TASK REQUIREMENTS >> Copy exactly the lines of the records below, and only those lines, beginning with the line that contains "sowie Einpflegen von" and ending with the line that contains "-> entstehende .uf2".

[Dataset entries]
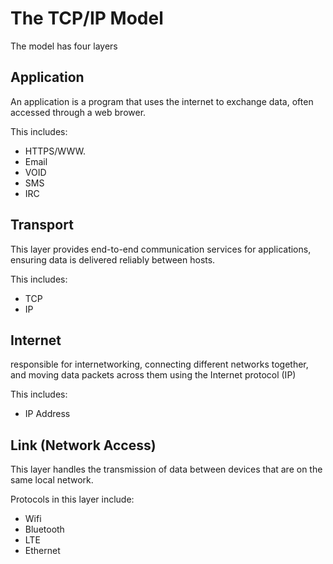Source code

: # The TCP/IP Model


The model has four layers

## Application
An application is a program that uses the internet to exchange data, often accessed through a web brower.

This includes:
- HTTPS/WWW.
- Email
- VOID
- SMS
- IRC

## Transport
This layer provides end-to-end communication services for applications, ensuring data is delivered reliably between hosts.

This includes:
- TCP
- IP

## Internet
responsible for internetworking, connecting different networks together, and moving data packets across them using the Internet protocol (IP)

This includes: 
- IP Address

## Link (Network Access)
This layer handles the transmission of data between devices that are on the same local network.

Protocols in this layer include:
- Wifi
- Bluetooth
- LTE
- Ethernet


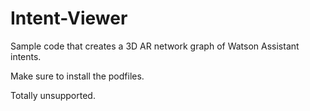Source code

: # Intent-Viewer

Sample code that creates a 3D AR network graph of Watson Assistant intents.

Make sure to install the podfiles. 

Totally unsupported. 
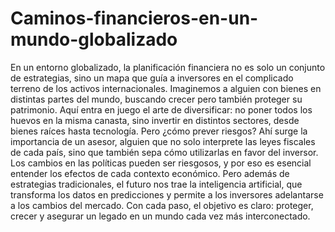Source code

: # Caminos-financieros-en-un-mundo-globalizado
En un entorno globalizado, la planificación financiera no es solo un conjunto de estrategias, sino un mapa que guía a inversores en el complicado terreno de los activos internacionales. Imaginemos a alguien con bienes en distintas partes del mundo, buscando crecer pero también proteger su patrimonio. Aquí entra en juego el arte de diversificar: no poner todos los huevos en la misma canasta, sino invertir en distintos sectores, desde bienes raíces hasta tecnología. Pero ¿cómo prever riesgos? Ahí surge la importancia de un asesor, alguien que no solo interprete las leyes fiscales de cada país, sino que también sepa cómo utilizarlas en favor del inversor. Los cambios en las políticas pueden ser riesgosos, y por eso es esencial entender los efectos de cada contexto económico. Pero además de estrategias tradicionales, el futuro nos trae la inteligencia artificial, que transforma los datos en predicciones y permite a los inversores adelantarse a los cambios del mercado. Con cada paso, el objetivo es claro: proteger, crecer y asegurar un legado en un mundo cada vez más interconectado.
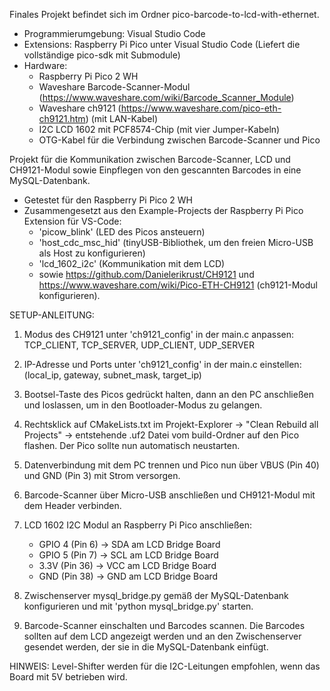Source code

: Finales Projekt befindet sich im Ordner pico-barcode-to-lcd-with-ethernet.

- Programmierumgebung: Visual Studio Code
- Extensions: Raspberry Pi Pico unter Visual Studio Code (Liefert die vollständige pico-sdk mit Submodule)
- Hardware:
    - Raspberry Pi Pico 2 WH
    - Waveshare Barcode-Scanner-Modul (https://www.waveshare.com/wiki/Barcode_Scanner_Module)
    - Waveshare ch9121 (https://www.waveshare.com/pico-eth-ch9121.htm) (mit LAN-Kabel)
    - I2C LCD 1602 mit PCF8574-Chip (mit vier Jumper-Kabeln)
    - OTG-Kabel für die Verbindung zwischen Barcode-Scanner und Pico

Projekt für die Kommunikation zwischen Barcode-Scanner, LCD und CH9121-Modul 
sowie Einpflegen von den gescannten Barcodes in eine MySQL-Datenbank.

- Getestet für den Raspberry Pi Pico 2 WH
- Zusammengesetzt aus den Example-Projects der Raspberry Pi Pico Extension für VS-Code:
    - 'picow_blink' (LED des Picos ansteuern)
    - 'host_cdc_msc_hid' (tinyUSB-Bibliothek, um den freien Micro-USB als Host zu konfigurieren)
    - 'lcd_1602_i2c' (Kommunikation mit dem LCD)
    - sowie https://github.com/Danielerikrust/CH9121 und https://www.waveshare.com/wiki/Pico-ETH-CH9121 (ch9121-Modul konfigurieren).

SETUP-ANLEITUNG:

1) Modus des CH9121 unter 'ch9121_config' in der main.c anpassen: 
   TCP_CLIENT, TCP_SERVER, UDP_CLIENT, UDP_SERVER
   
2) IP-Adresse und Ports unter 'ch9121_config' in der main.c einstellen: 
   (local_ip, gateway, subnet_mask, target_ip)

3) Bootsel-Taste des Picos gedrückt halten, dann an den PC anschließen und loslassen, 
   um in den Bootloader-Modus zu gelangen.
   
4) Rechtsklick auf CMakeLists.txt im Projekt-Explorer -> "Clean Rebuild all Projects" 
   -> entstehende .uf2 Datei vom build-Ordner auf den Pico flashen.
   Der Pico sollte nun automatisch neustarten.
   
5) Datenverbindung mit dem PC trennen und Pico nun über VBUS (Pin 40) und GND (Pin 3) 
   mit Strom versorgen.
   
6) Barcode-Scanner über Micro-USB anschließen und CH9121-Modul mit dem Header verbinden.

7) LCD 1602 I2C Modul an Raspberry Pi Pico anschließen:
   - GPIO 4 (Pin 6)  -> SDA am LCD Bridge Board
   - GPIO 5 (Pin 7)  -> SCL am LCD Bridge Board
   - 3.3V (Pin 36)   -> VCC am LCD Bridge Board
   - GND (Pin 38)    -> GND am LCD Bridge Board
   
8) Zwischenserver mysql_bridge.py gemäß der MySQL-Datenbank konfigurieren 
   und mit 'python mysql_bridge.py' starten.
   
9) Barcode-Scanner einschalten und Barcodes scannen. Die Barcodes sollten auf dem LCD 
   angezeigt werden und an den Zwischenserver gesendet werden, der sie in die 
   MySQL-Datenbank einfügt.

HINWEIS: Level-Shifter werden für die I2C-Leitungen empfohlen, 
         wenn das Board mit 5V betrieben wird.
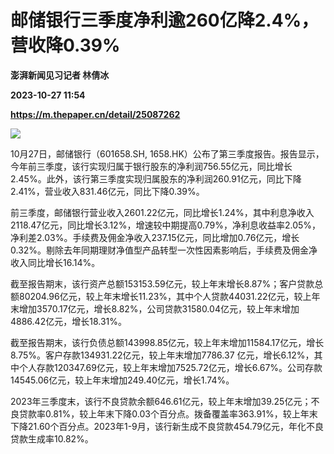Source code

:# 邮储银行三季度净利逾260亿降2.4%，营收降0.39%
**澎湃新闻见习记者 林倩冰**

**2023-10-27 11:54**

**https://m.thepaper.cn/detail/25087262**

![](https://imagecloud.thepaper.cn/thepaper/image/275/909/914.jpg)

10月27日，邮储银行（601658.SH, 1658.HK）公布了第三季度报告。报告显示，今年前三季度，该行实现归属于银行股东的净利润756.55亿元，同比增长2.45%。此外，该行第三季度实现归属股东的净利润260.91亿元，同比下降2.41%，营业收入831.46亿元，同比下降0.39%。

前三季度，邮储银行营业收入2601.22亿元，同比增长1.24%，其中利息净收入2118.47亿元，同比增长3.12%，增速较中期提高0.79%，净利息收益率2.05%，净利差2.03%。手续费及佣金净收入237.15亿元，同比增加0.76亿元，增长0.32%。剔除去年同期理财净值型产品转型一次性因素影响后，手续费及佣金净收入同比增长16.14%。

截至报告期末，该行资产总额153153.59亿元，较上年末增长8.87%；客户贷款总额80204.96亿元，较上年末增长11.23%，其中个人贷款44031.22亿元，较上年末增加3570.17亿元，增长8.82%，公司贷款31580.04亿元，较上年末增加4886.42亿元，增长18.31%。

截至报告期末，该行负债总额143998.85亿元，较上年末增加11584.17亿元，增长8.75%。客户存款134931.22亿元，较上年末增加7786.37 亿元，增长6.12%，其中个人存款120347.69亿元，较上年末增加7525.72亿元，增长6.67%。公司存款14545.06亿元，较上年末增加249.40亿元，增长1.74%。

2023年三季度末，该行不良贷款余额646.61亿元，较上年末增加39.25亿元；不良贷款率0.81%，较上年末下降0.03个百分点。拨备覆盖率363.91%，较上年末下降21.60个百分点。2023年1-9月，该行新生成不良贷款454.79亿元，年化不良贷款生成率10.82%。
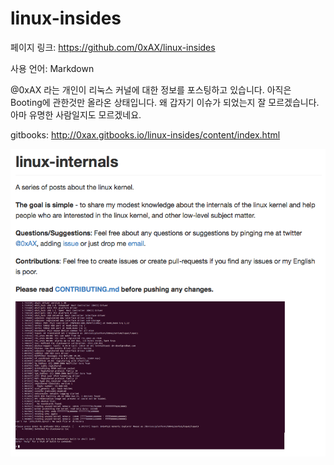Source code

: # linux-insides

페이지 링크: https://github.com/0xAX/linux-insides

사용 언어: Markdown

@0xAX 라는 개인이 리눅스 커널에 대한 정보를 포스팅하고 있습니다. 아직은 Booting에 관한것만 올라온 상태입니다. 왜 갑자기 이슈가 되었는지 잘 모르겠습니다. 아마 유명한 사람일지도 모르겠네요.

gitbooks: http://0xax.gitbooks.io/linux-insides/content/index.html

![이미지1](img/002-13.png)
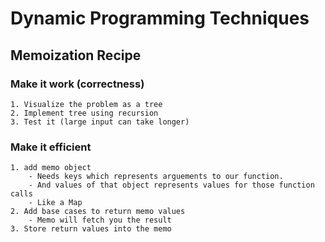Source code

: # Dynamic Programming Techniques

## Memoization Recipe

### Make it work (correctness)

    1. Visualize the problem as a tree
    2. Implement tree using recursion
    3. Test it (large input can take longer)

### Make it efficient

    1. add memo object
        - Needs keys which represents arguements to our function.
        - And values of that object represents values for those function calls
        - Like a Map
    2. Add base cases to return memo values
        - Memo will fetch you the result
    3. Store return values into the memo
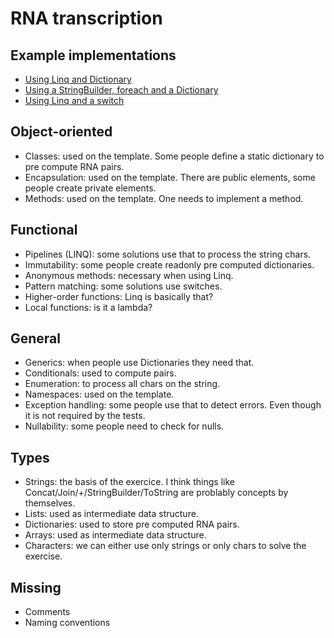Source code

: # RNA transcription

## Example implementations

- [Using Linq and Dictionary](https://exercism.io/tracks/csharp/exercises/rna-transcription/solutions/9cd192112635494cbc16743f3877a9c6)
- [Using a StringBuilder, foreach and a Dictionary](https://exercism.io/tracks/csharp/exercises/rna-transcription/solutions/82fac18e0003494b8639bb80ac2ed0ce)
- [Using Linq and a switch](https://exercism.io/tracks/csharp/exercises/rna-transcription/solutions/15f7659e6f794051b337cbefa0c10259)

## Object-oriented

- Classes: used on the template. Some people define a static dictionary to pre compute RNA pairs.
- Encapsulation: used on the template. There are public elements, some people create private elements.
- Methods: used on the template. One needs to implement a method.

## Functional

- Pipelines (LINQ): some solutions use that to process the string chars.
- Immutability: some people create readonly pre computed dictionaries.
- Anonymous methods: necessary when using Linq.
- Pattern matching: some solutions use switches.
- Higher-order functions: Linq is basically that? 
- Local functions: is it a lambda?

## General

- Generics: when people use Dictionaries they need that.
- Conditionals: used to compute pairs.
- Enumeration: to process all chars on the string.
- Namespaces: used on the template.
- Exception handling: some people use that to detect errors. Even though it is not required by the tests.
- Nullability: some people need to check for nulls.

## Types

- Strings: the basis of the exercice. I think things like Concat/Join/+/StringBuilder/ToString are problably concepts by themselves.
- Lists: used as intermediate data structure.
- Dictionaries: used to store pre computed RNA pairs.
- Arrays: used as intermediate data structure.
- Characters: we can either use only strings or only chars to solve the exercise.

## Missing

- Comments
- Naming conventions
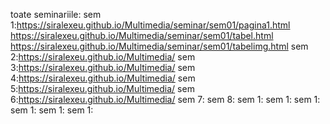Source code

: toate seminariile:
sem 1:https://siralexeu.github.io/Multimedia/seminar/sem01/pagina1.html
      https://siralexeu.github.io/Multimedia/seminar/sem01/tabel.html
      https://siralexeu.github.io/Multimedia/seminar/sem01/tabelimg.html
sem 2:https://siralexeu.github.io/Multimedia/
sem 3:https://siralexeu.github.io/Multimedia/
sem 4:https://siralexeu.github.io/Multimedia/
sem 5:https://siralexeu.github.io/Multimedia/
sem 6:https://siralexeu.github.io/Multimedia/
sem 7:
sem 8:
sem 1:
sem 1:
sem 1:
sem 1:
sem 1:
sem 1:
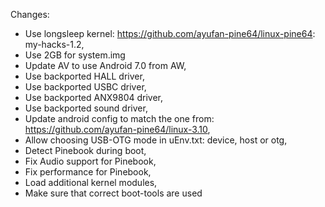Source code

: Changes:
- Use longsleep kernel: https://github.com/ayufan-pine64/linux-pine64: my-hacks-1.2,
- Use 2GB for system.img
- Update AV to use Android 7.0 from AW,
- Use backported HALL driver,
- Use backported USBC driver,
- Use backported ANX9804 driver,
- Use backported sound driver,
- Update android config to match the one from: https://github.com/ayufan-pine64/linux-3.10,
- Allow choosing USB-OTG mode in uEnv.txt: device, host or otg,
- Detect Pinebook during boot,
- Fix Audio support for Pinebook,
- Fix performance for Pinebook,
- Load additional kernel modules,
- Make sure that correct boot-tools are used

ANSWER SECTION >>
sowie Einpflegen von den gescannten Barcodes in eine MySQL-Datenbank.

- Getestet für den Raspberry Pi Pico 2 WH
- Zusammengesetzt aus den Example-Projects der Raspberry Pi Pico Extension für VS-Code:
    - 'picow_blink' (LED des Picos ansteuern)
    - 'host_cdc_msc_hid' (tinyUSB-Bibliothek, um den freien Micro-USB als Host zu konfigurieren)
    - 'lcd_1602_i2c' (Kommunikation mit dem LCD)
    - sowie https://github.com/Danielerikrust/CH9121 und https://www.waveshare.com/wiki/Pico-ETH-CH9121 (ch9121-Modul konfigurieren).

SETUP-ANLEITUNG:

1) Modus des CH9121 unter 'ch9121_config' in der main.c anpassen: 
   TCP_CLIENT, TCP_SERVER, UDP_CLIENT, UDP_SERVER
   
2) IP-Adresse und Ports unter 'ch9121_config' in der main.c einstellen: 
   (local_ip, gateway, subnet_mask, target_ip)

3) Bootsel-Taste des Picos gedrückt halten, dann an den PC anschließen und loslassen, 
   um in den Bootloader-Modus zu gelangen.
   
4) Rechtsklick auf CMakeLists.txt im Projekt-Explorer -> "Clean Rebuild all Projects" 
   -> entstehende .uf2 Datei vom build-Ordner auf den Pico flashen.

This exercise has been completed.